Chaque mercredi, on rend hommage à un grand classique du cinéma. A voir ou à revoir.
L’Appât d’Anthony Mann
Sorti en 1953, L’Appât fait partie de la longue série de westerns d’Anthony Mann devenus des classiques à l’instar de Winchester 73, Les Affameurs, Je suis un aventurier ou L’Homme de l’Ouest et le cinéaste retrouve ici son acteur de prédilection James Stewart (huit films ensemble). Dans le Colorado, peu après la fin de la Guerre de Sécession, Howard Kemp est sur la piste de Ben Vandergroat, un bandit ayant tué un marshal et dont la capture offre une récompense de 5000 dollars.

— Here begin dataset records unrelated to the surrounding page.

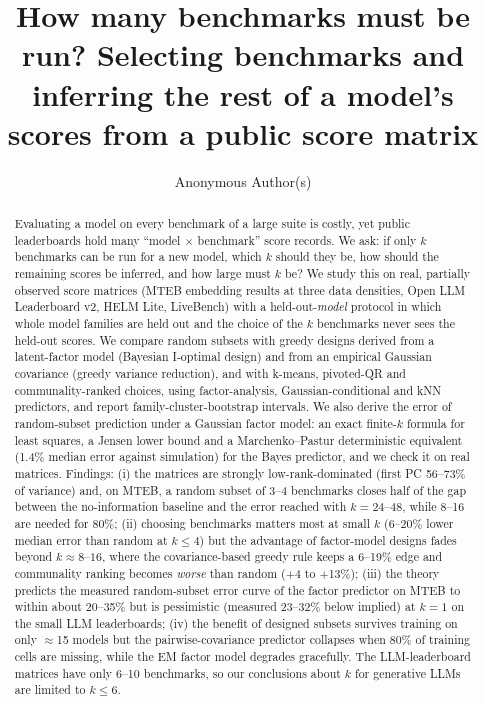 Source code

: \documentclass{article}
\title{How many benchmarks must be run? Selecting benchmarks and inferring the rest of a model's scores from a public score matrix}
\author{Anonymous Author(s)}
\begin{document}
\maketitle

\begin{abstract}
Evaluating a model on every benchmark of a large suite is costly, yet public leaderboards hold many ``model $\times$ benchmark'' score records. We ask: if only $k$ benchmarks can be run for a new model, which $k$ should they be, how should the remaining scores be inferred, and how large must $k$ be? We study this on real, partially observed score matrices (MTEB embedding results at three data densities, Open LLM Leaderboard v2, HELM Lite, LiveBench) with a held-out-\emph{model} protocol in which whole model families are held out and the choice of the $k$ benchmarks never sees the held-out scores. We compare random subsets with greedy designs derived from a latent-factor model (Bayesian I-optimal design) and from an empirical Gaussian covariance (greedy variance reduction), and with k-means, pivoted-QR and communality-ranked choices, using factor-analysis, Gaussian-conditional and kNN predictors, and report family-cluster-bootstrap intervals. We also derive the error of random-subset prediction under a Gaussian factor model: an exact finite-$k$ formula for least squares, a Jensen lower bound and a Marchenko--Pastur deterministic equivalent (1.4\% median error against simulation) for the Bayes predictor, and we check it on real matrices. Findings: (i) the matrices are strongly low-rank-dominated (first PC 56--73\% of variance) and, on MTEB, a random subset of 3--4 benchmarks closes half of the gap between the no-information baseline and the error reached with $k=24$--$48$, while 8--16 are needed for 80\%; (ii) choosing benchmarks matters most at small $k$ (6--20\% lower median error than random at $k\le4$) but the advantage of factor-model designs fades beyond $k\approx8$--$16$, where the covariance-based greedy rule keeps a 6--19\% edge and communality ranking becomes \emph{worse} than random (+4 to +13\%); (iii) the theory predicts the measured random-subset error curve of the factor predictor on MTEB to within about 20--35\% but is pessimistic (measured 23--32\% below implied) at $k=1$ on the small LLM leaderboards; (iv) the benefit of designed subsets survives training on only $\approx$15 models but the pairwise-covariance predictor collapses when 80\% of training cells are missing, while the EM factor model degrades gracefully. The LLM-leaderboard matrices have only 6--10 benchmarks, so our conclusions about $k$ for generative LLMs are limited to $k\le6$.
\end{abstract}
\end{document}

Dans sa quête, Kemp se voit rejoint malgré lui par Tate, un vieux prospecteur d’or, et Anderson, un ex-officier nordiste poursuivi par les Indiens pour avoir violé l’une des femmes de leur tribu. Ce trio inattendu met la main sur le malfrat en fuite accompagné par une jeune femme, Lina, amoureuse de lui. Les chasseurs de primes doivent rejoindre le Kansas pour remettre leur prisonnier, mais une longue route ponctuée d’embûches et de trahisons les attend…
Appât du gain
Dès ses premiers plans, L’Appât nous montre une nature aussi splendide que sauvage sans user pour autant, à l’inverse de nombre de westerns de l’époque, de la majesté du cinémascope. Economie de moyens et efficacité maximale seront les lignes de conduite – et de mise en scène – d’Anthony Mann. Cinq personnages, des décors naturels, une intrigue aussi simple qu’une tragédie antique suffiront à transformer le film en modèle du genre. Jalousies et rivalités minent les relations entre les geôliers tandis que Ben (formidable Robert Ryan alternant charme et cynisme absolu) souffle sur les braises sous le regard enamouré de sa dulcinée. Celle-ci (Janet Leigh) n’est cependant un banal faire-valoir et va devenir le véritable révélateur de la valeur morale des différents personnages. A ce titre, James Stewart, à mille lieux de l’Américain modèle qu’il a souvent incarné, interprète un homme amer, fragile, au passé trouble, attiré comme ses compagnons d’infortune par le magot représenté par son prisonnier.

C’est d’ailleurs l’argent (et la cupidité) qui est sans doute le personnage principal de L’Appât, nous rappelant au passage que la nation américaine s’est bâtie sur le dollar et le colt. Les éléments aussi jouent un rôle essentiel. Montagnes, canyons, torrent, forêts ne sont pas que de simples décors, mais les acteurs – tour à tour protecteurs ou menaçants – d’un scénario impeccablement mené. On retrouvera une telle symbiose entre nature et récit dans le formidable Délivrance de John Boorman. Cependant, chez Anthony Mann, dont l’art du cadrage et du gros plan est ici éclatant, la rédemption l’emporte sur le mensonge, la décence sur la sauvagerie.